Fiedler Lorna R, Maifoshie Evie, Schneider Michael D
British Heart Foundation Centre of Research Excellence, National Heart and Lung Institute, Imperial College London, London, UK.
British Heart Foundation Centre of Research Excellence, National Heart and Lung Institute, Imperial College London, London, UK.
Curr Top Dev Biol. 2014;109:171-247. doi: 10.1016/B978-0-12-397920-9.00002-0.

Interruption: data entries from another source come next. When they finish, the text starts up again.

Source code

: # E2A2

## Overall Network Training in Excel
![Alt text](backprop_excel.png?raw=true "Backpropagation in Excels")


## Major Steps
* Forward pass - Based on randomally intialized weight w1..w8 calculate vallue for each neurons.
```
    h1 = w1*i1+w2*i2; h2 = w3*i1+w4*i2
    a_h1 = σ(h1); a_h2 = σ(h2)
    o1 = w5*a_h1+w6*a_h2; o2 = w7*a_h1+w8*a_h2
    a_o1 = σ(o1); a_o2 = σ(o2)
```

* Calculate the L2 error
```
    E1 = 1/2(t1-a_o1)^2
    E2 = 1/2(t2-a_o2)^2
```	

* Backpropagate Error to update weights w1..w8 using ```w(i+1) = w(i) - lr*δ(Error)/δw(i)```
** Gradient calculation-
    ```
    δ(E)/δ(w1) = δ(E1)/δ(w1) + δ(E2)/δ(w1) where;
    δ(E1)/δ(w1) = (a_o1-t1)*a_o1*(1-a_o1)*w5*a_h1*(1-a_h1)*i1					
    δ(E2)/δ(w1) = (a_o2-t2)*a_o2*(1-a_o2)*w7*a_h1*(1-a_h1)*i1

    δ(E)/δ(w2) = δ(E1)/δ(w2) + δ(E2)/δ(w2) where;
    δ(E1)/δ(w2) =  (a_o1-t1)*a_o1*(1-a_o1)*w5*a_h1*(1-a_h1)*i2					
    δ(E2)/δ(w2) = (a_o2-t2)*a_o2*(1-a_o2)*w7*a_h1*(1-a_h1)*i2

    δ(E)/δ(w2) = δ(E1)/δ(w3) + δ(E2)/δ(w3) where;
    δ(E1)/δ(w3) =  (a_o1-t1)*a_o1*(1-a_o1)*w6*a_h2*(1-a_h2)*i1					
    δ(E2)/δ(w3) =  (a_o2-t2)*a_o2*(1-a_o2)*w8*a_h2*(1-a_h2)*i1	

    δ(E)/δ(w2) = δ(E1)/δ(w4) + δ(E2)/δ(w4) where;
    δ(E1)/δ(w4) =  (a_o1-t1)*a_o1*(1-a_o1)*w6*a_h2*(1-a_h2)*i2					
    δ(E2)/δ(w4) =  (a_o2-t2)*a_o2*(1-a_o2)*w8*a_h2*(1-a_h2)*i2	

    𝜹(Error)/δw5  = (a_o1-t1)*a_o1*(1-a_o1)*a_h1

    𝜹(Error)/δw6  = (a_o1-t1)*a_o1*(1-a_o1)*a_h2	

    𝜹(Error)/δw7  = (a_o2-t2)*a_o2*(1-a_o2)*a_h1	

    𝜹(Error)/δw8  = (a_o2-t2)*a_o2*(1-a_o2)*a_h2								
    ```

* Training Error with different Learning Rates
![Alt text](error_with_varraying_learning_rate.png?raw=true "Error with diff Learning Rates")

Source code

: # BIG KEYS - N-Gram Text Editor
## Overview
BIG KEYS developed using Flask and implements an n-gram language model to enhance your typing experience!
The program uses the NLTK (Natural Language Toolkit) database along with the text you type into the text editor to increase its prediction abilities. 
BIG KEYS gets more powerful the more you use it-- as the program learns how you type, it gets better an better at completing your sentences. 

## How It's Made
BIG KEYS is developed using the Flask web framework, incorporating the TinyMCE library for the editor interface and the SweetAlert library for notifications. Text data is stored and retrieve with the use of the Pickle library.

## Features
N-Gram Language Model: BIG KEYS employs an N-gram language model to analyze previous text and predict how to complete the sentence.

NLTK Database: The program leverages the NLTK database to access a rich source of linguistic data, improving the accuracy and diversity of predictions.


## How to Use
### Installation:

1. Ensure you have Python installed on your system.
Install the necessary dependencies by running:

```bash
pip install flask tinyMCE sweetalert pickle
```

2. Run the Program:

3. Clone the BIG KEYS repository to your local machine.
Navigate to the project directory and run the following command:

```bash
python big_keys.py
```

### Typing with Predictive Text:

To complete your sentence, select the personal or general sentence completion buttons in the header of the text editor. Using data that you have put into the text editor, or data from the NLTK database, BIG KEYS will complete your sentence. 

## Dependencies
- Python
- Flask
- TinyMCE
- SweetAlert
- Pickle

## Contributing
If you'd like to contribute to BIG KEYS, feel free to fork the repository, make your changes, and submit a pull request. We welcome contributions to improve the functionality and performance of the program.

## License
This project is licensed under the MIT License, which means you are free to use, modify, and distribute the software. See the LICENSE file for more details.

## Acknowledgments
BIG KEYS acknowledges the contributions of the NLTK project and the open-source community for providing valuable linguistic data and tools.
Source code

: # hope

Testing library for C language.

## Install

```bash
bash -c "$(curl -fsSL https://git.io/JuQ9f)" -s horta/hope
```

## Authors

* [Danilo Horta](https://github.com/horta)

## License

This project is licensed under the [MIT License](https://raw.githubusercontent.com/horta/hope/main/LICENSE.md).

Heart failure is one of the paramount global causes of morbidity and mortality. Despite this pandemic need, the available clinical counter-measures have not altered substantially in recent decades, most notably in the context of pharmacological interventions. Cell death plays a causal role in heart failure, and its inhibition poses a promising approach that has not been thoroughly explored. In previous approaches to target discovery, clinical failures have reflected a deficiency in mechanistic understanding, and in some instances, failure to systematically translate laboratory findings toward the clinic. Here, we review diverse mouse models of heart failure, with an emphasis on those that identify potential targets for pharmacological inhibition of cell death, and on how their translation into effective therapies might be improved in the future.
心力衰竭是全球发病和死亡的主要原因之一。尽管有这种普遍需求,但近几十年来可用的临床对策并未发生实质性改变,在药物干预方面尤为明显。细胞死亡在心力衰竭中起因果作用,抑制细胞死亡是一种有前景但尚未得到充分探索的方法。在以往的靶点发现方法中,临床失败反映了对机制理解的不足,在某些情况下,未能将实验室研究结果系统地转化为临床应用。在这里,我们综述了多种心力衰竭小鼠模型,重点关注那些可识别细胞死亡药物抑制潜在靶点的模型,以及未来如何更好地将其转化为有效治疗方法。